═════ DATA TO USE ═════
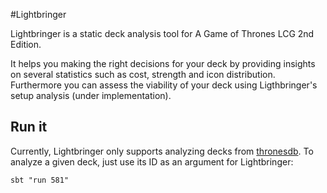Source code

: #Lightbringer

Lightbringer is a static deck analysis tool for A Game of Thrones LCG 2nd Edition.

It helps you making the right decisions for your deck by providing insights on several
 statistics such as cost, strength and icon distribution. Furthermore you can assess
 the viability of your deck using Ligthbringer's setup analysis (under implementation).

## Run it
Currently, Lightbringer only supports analyzing decks from [thronesdb](http://thronesdb.com).
To analyze a given deck, just use its ID as an argument for Lightbringer:

    sbt "run 581"

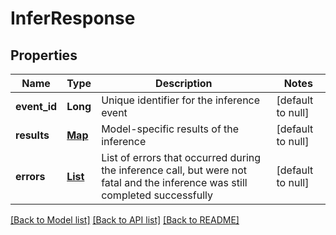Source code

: # InferResponse
## Properties

| Name | Type | Description | Notes |
|------------ | ------------- | ------------- | -------------|
| **event\_id** | **Long** | Unique identifier for the inference event | [default to null] |
| **results** | [**Map**](AnyType.md) | Model-specific results of the inference | [default to null] |
| **errors** | [**List**](ErrorResponse.md) | List of errors that occurred during the inference call, but were not fatal and the inference was still completed successfully | [default to null] |

[[Back to Model list]](../README.md#documentation-for-models) [[Back to API list]](../README.md#documentation-for-api-endpoints) [[Back to README]](../README.md)

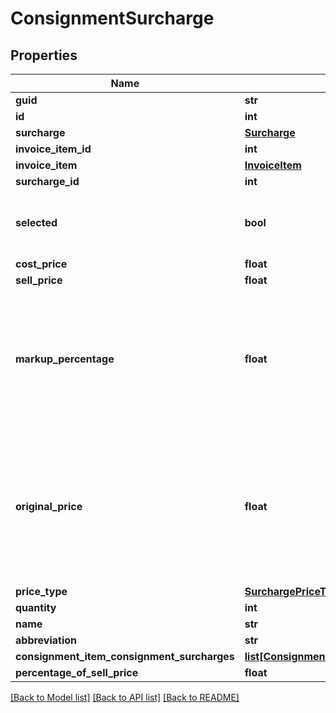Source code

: # ConsignmentSurcharge

## Properties
Name | Type | Description | Notes
------------ | ------------- | ------------- | -------------
**guid** | **str** |  | [optional] 
**id** | **int** |  | [optional] 
**surcharge** | [**Surcharge**](Surcharge.md) |  | [optional] 
**invoice_item_id** | **int** |  | [optional] 
**invoice_item** | [**InvoiceItem**](InvoiceItem.md) |  | [optional] 
**surcharge_id** | **int** |  | [optional] 
**selected** | **bool** | used when the user selects elective surcharges | [optional] 
**cost_price** | **float** |  | [optional] 
**sell_price** | **float** |  | [optional] 
**markup_percentage** | **float** | This is used by the routing engine when this surcharge is based on a percentage rather than a price | [optional] 
**original_price** | **float** | This is the &#x27;price&#x27; field from the surcharge. This is needed for the front end so it can figure out price changes on the fly | [optional] 
**price_type** | [**SurchargePriceType**](SurchargePriceType.md) |  | [optional] 
**quantity** | **int** |  | [optional] 
**name** | **str** |  | [optional] 
**abbreviation** | **str** |  | [optional] 
**consignment_item_consignment_surcharges** | [**list[ConsignmentItemConsignmentSurcharge]**](ConsignmentItemConsignmentSurcharge.md) |  | [optional] 
**percentage_of_sell_price** | **float** |  | [optional] 

[[Back to Model list]](../README.md#documentation-for-models) [[Back to API list]](../README.md#documentation-for-api-endpoints) [[Back to README]](../README.md)

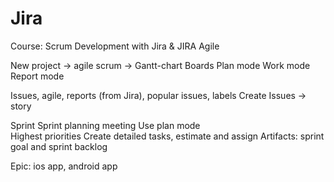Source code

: # Jira
Course: Scrum Development with Jira & JIRA Agile

New project -> agile scrum -> Gantt-chart
Boards
	Plan mode
	Work mode
	Report mode

Issues, agile, reports (from Jira), popular issues, labels
Create Issues -> story

Sprint 
Sprint planning meeting
	Use plan mode	
Highest priorities
Create detailed tasks, estimate and assign
Artifacts: sprint goal and sprint backlog
 

Epic: ios app, android app


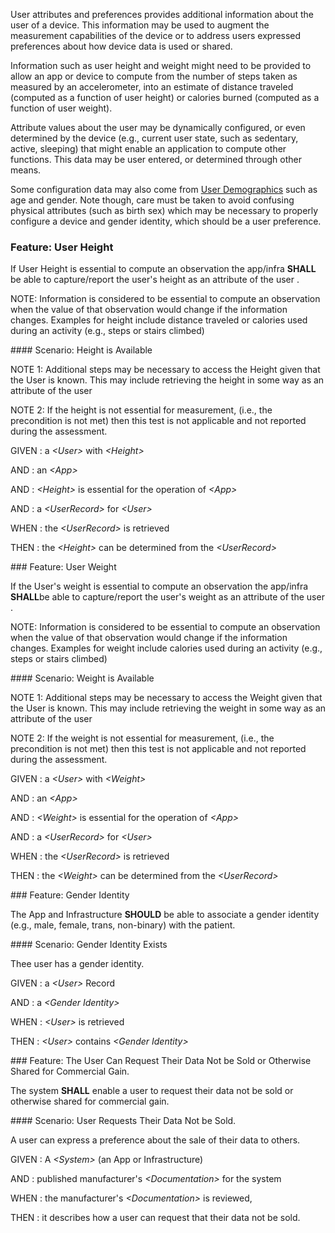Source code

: User attributes and preferences provides additional information about the user of a
device. This information may be used to augment the measurement capabilities of the
device or to address users expressed preferences about how device data is used or
shared.

Information such as user height and weight might need to be provided to allow an app or
device to compute from the number of steps taken as measured by an accelerometer, into an
estimate of distance traveled (computed as a function of user height) or calories burned
(computed as a function of user weight).

Attribute values about the user may be dynamically configured, or even determined by
the device (e.g., current user state, such as sedentary, active, sleeping) that might
enable an application to compute other functions.  This data may be user entered, or
determined through other means.

Some configuration data may also come from [User Demographics](user_demographics.html)
such as age and gender.  Note though, care must be taken to avoid confusing physical
attributes (such as birth sex) which may be necessary to properly configure a device
and gender identity, which should be a user preference.
<span id='user-height'/>
### <span class='glyphicon text-success glyphicon-phone'/> <span class='glyphicon text-success glyphicon-cloud'/> Feature: User Height

If User Height is essential to compute an observation the app/infra **SHALL** be
able to capture/report the user's height as an attribute of the user .

NOTE: Information is considered to be essential to compute an observation
when the value of that observation would change if the information changes.
Examples for height include distance traveled or calories used during an
activity (e.g., steps or stairs climbed)


<span id='height-is-available'/>
#### Scenario: Height is Available

NOTE 1: Additional steps may be necessary to access the Height given that the User is known.
This may include retrieving the height in some way as an attribute of the user

NOTE 2: If the height is not essential for measurement, (i.e., the precondition is not met)
then this test is not applicable and not reported during the assessment.

GIVEN
: a <i>&lt;User&gt;</i> with <i>&lt;Height&gt;</i>

   AND
   : an <i>&lt;App&gt;</i>

   AND
   : <i>&lt;Height&gt;</i> is essential for the operation of <i>&lt;App&gt;</i>

   AND
   : a <i>&lt;UserRecord&gt;</i> for <i>&lt;User&gt;</i>

WHEN
: the <i>&lt;UserRecord&gt;</i> is retrieved

THEN
: the <i>&lt;Height&gt;</i> can be determined from the <i>&lt;UserRecord&gt;</i>


<span id='user-weight'/>
### <span class='glyphicon text-success glyphicon-phone'/> <span class='glyphicon text-success glyphicon-cloud'/> Feature: User Weight

If the User's weight is essential to compute an observation the app/infra **SHALL**be able to capture/report the user's weight as an attribute of the user .

NOTE: Information is considered to be essential to compute an observation
when the value of that observation would change if the information changes.
Examples for weight include calories used during an activity (e.g., steps or stairs climbed)


<span id='weight-is-available'/>
#### Scenario: Weight is Available

NOTE 1: Additional steps may be necessary to access the Weight given that the User is known.
This may include retrieving the weight in some way as an attribute of the user

NOTE 2: If the weight is not essential for measurement, (i.e., the precondition is not met)
then this test is not applicable and not reported during the assessment.

GIVEN
: a <i>&lt;User&gt;</i> with <i>&lt;Weight&gt;</i>

   AND
   : an <i>&lt;App&gt;</i>

   AND
   : <i>&lt;Weight&gt;</i> is essential for the operation of <i>&lt;App&gt;</i>

   AND
   : a <i>&lt;UserRecord&gt;</i> for <i>&lt;User&gt;</i>

WHEN
: the <i>&lt;UserRecord&gt;</i> is retrieved

THEN
: the <i>&lt;Weight&gt;</i> can be determined from the <i>&lt;UserRecord&gt;</i>


<span id='gender-identity'/>
### <span class='glyphicon text-info glyphicon-phone'/> <span class='glyphicon text-info glyphicon-cloud'/> Feature: Gender Identity

The App and Infrastructure **SHOULD** be able to associate a gender identity (e.g., male, female, trans, non-binary)
with the patient.


<span id='gender-identity-exists'/>
#### Scenario: Gender Identity Exists

Thee user has a gender identity.

GIVEN
: a <i>&lt;User&gt;</i> Record

   AND
   : a <i>&lt;Gender Identity&gt;</i>

WHEN
: <i>&lt;User&gt;</i> is retrieved

THEN
: <i>&lt;User&gt;</i> contains <i>&lt;Gender Identity&gt;</i>


<span id='the-user-can-request-their-data-not-be-sold-or-otherwise-shared-for-commercial-gain.'/>
### <span class='glyphicon text-success glyphicon-phone'/> <span class='glyphicon text-success glyphicon-cloud'/> Feature: The User Can Request Their Data Not be Sold or Otherwise Shared for Commercial Gain.

The system **SHALL** enable a user to request their data not be sold or otherwise shared for
commercial gain.


<span id='user-requests-their-data-not-be-sold.'/>
#### Scenario: User Requests Their Data Not be Sold.

A user can express a preference about the sale of their data to others.

GIVEN
: A <i>&lt;System&gt;</i> (an App or Infrastructure)

   AND
   : published manufacturer's <i>&lt;Documentation&gt;</i> for the system

WHEN
: the manufacturer's <i>&lt;Documentation&gt;</i> is reviewed,

THEN
: it describes how a user can request that their data not be sold.

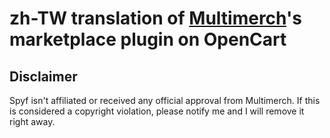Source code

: zh-TW translation of [Multimerch](http://multimerch.com/)'s marketplace plugin on OpenCart
===

Disclaimer
---
Spyf isn't affiliated or received any official approval from Multimerch.
If this is considered a copyright violation, please notify me and I will remove it right away.
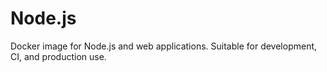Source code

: # Node.js

Docker image for Node.js and web applications. Suitable for development, CI, and production use.
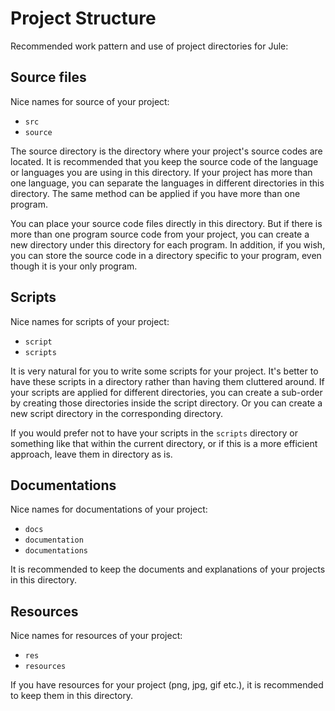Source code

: # Project Structure
Recommended work pattern and use of project directories for Jule:

## Source files
Nice names for source of your project:
- `src`
- `source`

The source directory is the directory where your project's source codes are located. It is recommended that you keep the source code of the language or languages you are using in this directory. If your project has more than one language, you can separate the languages in different directories in this directory. The same method can be applied if you have more than one program.

You can place your source code files directly in this directory. But if there is more than one program source code from your project, you can create a new directory under this directory for each program. In addition, if you wish, you can store the source code in a directory specific to your program, even though it is your only program.

## Scripts
Nice names for scripts of your project:
- `script`
- `scripts`

It is very natural for you to write some scripts for your project. It's better to have these scripts in a directory rather than having them cluttered around. If your scripts are applied for different directories, you can create a sub-order by creating those directories inside the script directory. Or you can create a new script directory in the corresponding directory.

If you would prefer not to have your scripts in the `scripts` directory or something like that within the current directory, or if this is a more efficient approach, leave them in directory as is.

## Documentations
Nice names for documentations of your project:
- `docs`
- `documentation`
- `documentations`

It is recommended to keep the documents and explanations of your projects in this directory.

## Resources
Nice names for resources of your project:
- `res`
- `resources`

If you have resources for your project (png, jpg, gif etc.), it is recommended to keep them in this directory.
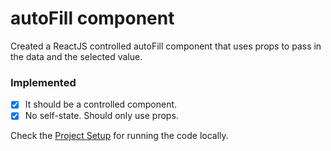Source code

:# autoFill component

Created a ReactJS controlled autoFill component that uses props to pass in the data and the selected value.

### Implemented

- [x] It should be a controlled component.
- [x] No self-state. Should only use props.

Check the [Project Setup](./SETUP.md) for running the code locally.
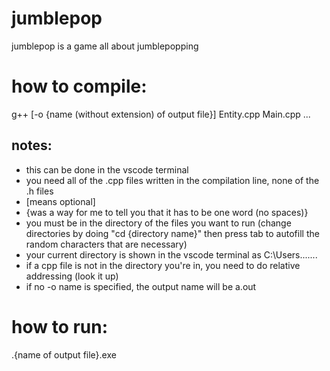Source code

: # jumblepop
jumblepop is a game all about jumblepopping

# how to compile:
g++ [-o {name (without extension) of output file}] Entity.cpp Main.cpp ...
## notes:
- this can be done in the vscode terminal
- you need all of the .cpp files written in the compilation line, none of the .h files
- [means optional]
- {was a way for me to tell you that it has to be one word (no spaces)}
- you must be in the directory of the files you want to run (change directories by doing "cd {directory name}" then press tab to autofill the random characters that are necessary)
- your current directory is shown in the vscode terminal as C:\Users\.......
- if a cpp file is not in the directory you're in, you need to do relative addressing (look it up)
- if no -o name is specified, the output name will be a.out
# how to run:
.\{name of output file}.exe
═════
▸ PROBLEM TO WORK ON:
A bare number is the expected answer: the tally of lines in the records above holding "under".

▸ REPLY TO THE TASK:
2